The Public Company Accounting Oversight Board selected 24 audits for inspection during its 2016 inspection cycle and found multiple problems in 16 of those audits, or two-thirds. Across the 16 audits, inspectors called out nearly 100 separate violations of auditing standards, including 38 separate instances of failing to comply with Auditing Standard No. 5, which governs the audit of internal control over financial reporting.

Across the eight largest audit firms—minus KPMG, whose 2016 report has not yet been published after allegations of fraud and conspiracy surfaced associated with the inspection process at the firm—BDO’s deficiency rate is the highest by at least 20 percentage points. Big 4 firms Deloitte, EY, and PwC recorded an average deficiency rate of 24 percent, which is the same score earned by Grant Thornton. Crowe landed at 33 percent, and RSM at 47 percent.

The 67 percent rate for BDO is up from a 52 percent rate at the firm in 2015, and that was an improvement over 74 percent in 2014, 65 percent in 2013, and 55 percent in 2012.

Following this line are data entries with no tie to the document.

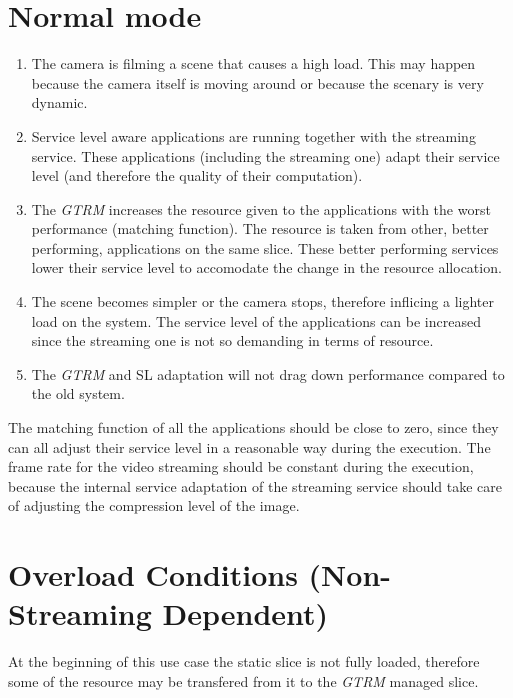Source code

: \documentclass[nobiblatex]{LTHthesis}
\begin{document}
\section{Normal mode}
\begin{enumerate}
\item The camera is filming a scene that causes a high load. This may happen
  because the camera itself is moving around or because the scenary is
  very dynamic.
\item Service level aware applications are running together with the
  streaming service. These applications (including the streaming one) adapt
  their service level (and therefore the quality of their computation).
\item The \emph{GTRM} increases the resource given to the applications with the
  worst performance (matching function). The resource is taken from other,
  better performing, applications on the same slice. These better performing
  services lower their service level to accomodate the change in the resource
  allocation.
\item The scene becomes simpler or the camera stops, therefore inflicing
  a lighter load on the system. The service level of the applications can be
  increased since the streaming one is not so demanding in terms of resource.
\item The \emph{GTRM} and SL adaptation will not drag down performance compared to the old system.
\end{enumerate}

The matching function of all the applications should be close to zero, since
they can all adjust their service level in a reasonable way during the
execution. The frame rate for the video streaming should be constant during
the execution, because the internal service adaptation of the streaming
service should take care of adjusting the compression level of the image.

\section{Overload Conditions (Non-Streaming Dependent)}


At the beginning of this use case the static slice is not fully loaded,
therefore some of the resource may be transfered from it to the \emph{GTRM}
managed slice.
\end{document}
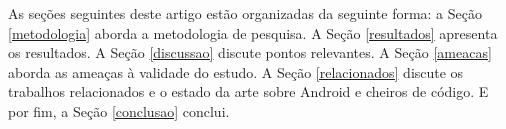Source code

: As seções seguintes deste artigo estão organizadas da seguinte forma: a Seção \ref{metodologia} aborda a metodologia de pesquisa. A Seção \ref{resultados} apresenta os resultados. A Seção \ref{discussao} discute pontos relevantes. A Seção \ref{ameacas} aborda as ameaças à validade do estudo. A Seção \ref{relacionados} discute os trabalhos relacionados e o estado da arte sobre Android e cheiros de código. E por fim, a Seção \ref{conclusao} conclui.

In a statement, BDO said it supports the PCAOB’s inspection process. “BDO USA is committed to audit quality and continuous improvement to serve our clients and all of the stakeholders in the capital markets system,” the statement said. “The firm regularly dedicates time and resources to the ongoing enhancement of our quality control programs and the audit services we provide our clients.”

In the audit of an insurance company, “Issuer A” in the report, the PCAOB devotes more than eight pages to describing numerous audit failures, including a total of 15 separate lapses in the internal control audit. The various lapses in the audit of “Issuer B” span the next six pages of the report, where inspectors describe nine separate mistakes with respect to the internal control audit.

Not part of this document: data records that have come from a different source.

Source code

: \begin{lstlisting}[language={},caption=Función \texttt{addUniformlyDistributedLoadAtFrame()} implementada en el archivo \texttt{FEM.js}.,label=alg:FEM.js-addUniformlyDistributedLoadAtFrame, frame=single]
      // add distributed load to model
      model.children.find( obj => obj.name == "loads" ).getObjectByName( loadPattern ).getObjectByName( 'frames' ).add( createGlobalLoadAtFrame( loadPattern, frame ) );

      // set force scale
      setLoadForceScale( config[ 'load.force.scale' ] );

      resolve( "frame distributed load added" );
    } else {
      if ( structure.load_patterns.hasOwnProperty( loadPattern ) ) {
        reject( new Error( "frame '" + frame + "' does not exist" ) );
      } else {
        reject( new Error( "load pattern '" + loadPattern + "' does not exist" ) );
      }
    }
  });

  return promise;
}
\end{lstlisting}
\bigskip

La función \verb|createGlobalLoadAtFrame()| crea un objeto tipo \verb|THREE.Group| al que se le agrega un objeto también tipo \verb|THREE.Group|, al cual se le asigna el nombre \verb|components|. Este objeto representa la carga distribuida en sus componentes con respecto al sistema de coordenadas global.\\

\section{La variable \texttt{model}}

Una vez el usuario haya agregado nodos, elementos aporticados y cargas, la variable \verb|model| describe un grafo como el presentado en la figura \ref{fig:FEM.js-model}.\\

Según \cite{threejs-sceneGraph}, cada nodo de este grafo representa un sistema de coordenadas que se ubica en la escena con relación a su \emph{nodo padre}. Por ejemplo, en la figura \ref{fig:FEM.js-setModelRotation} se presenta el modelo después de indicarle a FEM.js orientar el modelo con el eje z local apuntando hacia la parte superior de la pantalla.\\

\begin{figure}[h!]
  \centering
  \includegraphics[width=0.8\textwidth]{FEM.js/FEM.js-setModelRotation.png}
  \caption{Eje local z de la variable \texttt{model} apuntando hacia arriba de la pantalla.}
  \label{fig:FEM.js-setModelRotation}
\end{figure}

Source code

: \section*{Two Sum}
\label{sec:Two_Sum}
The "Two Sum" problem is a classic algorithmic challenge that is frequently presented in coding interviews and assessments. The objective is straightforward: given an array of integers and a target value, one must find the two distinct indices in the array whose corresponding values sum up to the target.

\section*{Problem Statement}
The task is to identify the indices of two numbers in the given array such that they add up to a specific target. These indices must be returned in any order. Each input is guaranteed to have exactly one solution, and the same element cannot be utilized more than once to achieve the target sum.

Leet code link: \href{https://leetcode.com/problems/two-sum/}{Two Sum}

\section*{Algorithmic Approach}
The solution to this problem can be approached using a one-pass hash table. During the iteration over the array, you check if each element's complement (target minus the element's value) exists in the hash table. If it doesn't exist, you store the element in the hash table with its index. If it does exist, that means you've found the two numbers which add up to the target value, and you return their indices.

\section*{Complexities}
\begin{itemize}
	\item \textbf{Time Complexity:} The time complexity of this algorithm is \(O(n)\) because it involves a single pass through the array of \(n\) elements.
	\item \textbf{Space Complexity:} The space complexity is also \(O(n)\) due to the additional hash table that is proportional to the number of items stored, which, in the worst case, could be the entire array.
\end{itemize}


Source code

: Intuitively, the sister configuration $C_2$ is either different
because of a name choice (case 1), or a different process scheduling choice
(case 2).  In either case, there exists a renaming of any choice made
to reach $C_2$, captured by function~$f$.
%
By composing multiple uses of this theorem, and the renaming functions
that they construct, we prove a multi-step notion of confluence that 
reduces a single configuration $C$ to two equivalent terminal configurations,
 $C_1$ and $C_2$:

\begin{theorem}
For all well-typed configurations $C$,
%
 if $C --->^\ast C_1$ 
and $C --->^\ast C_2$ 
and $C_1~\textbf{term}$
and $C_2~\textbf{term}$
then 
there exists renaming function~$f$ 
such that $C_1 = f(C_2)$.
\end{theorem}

The report lists the specific aspects of internal control audits that were most problematic throughout the troubled audits. They included problems with selecting controls to test, testing the design effectiveness of controls, testing the operating effectiveness of controls, and evaluating control deficiencies where they are identified. Other common violations of auditing standards included responding to risks of material misstatements, performing substantive analytical procedures, audit sampling, and evaluating estimates and fair-value measurements.

Although the inspections process called out a high number of audit deficiencies, especially in a few specific audits, inspectors noted that they could not determine from their procedures whether any of the deficiencies were significant enough to allow material misstatements to occur. The report does not indicate that any of the audit failures led to any changes in audit opinions or any issuer restatements.

BDO’s letter contained in the report says the firm took “appropriate action” on the PCAOB findings with respect to the consideration of omitted procedures and the discovery of subsequent facts after the report date, as specified in auditing standards.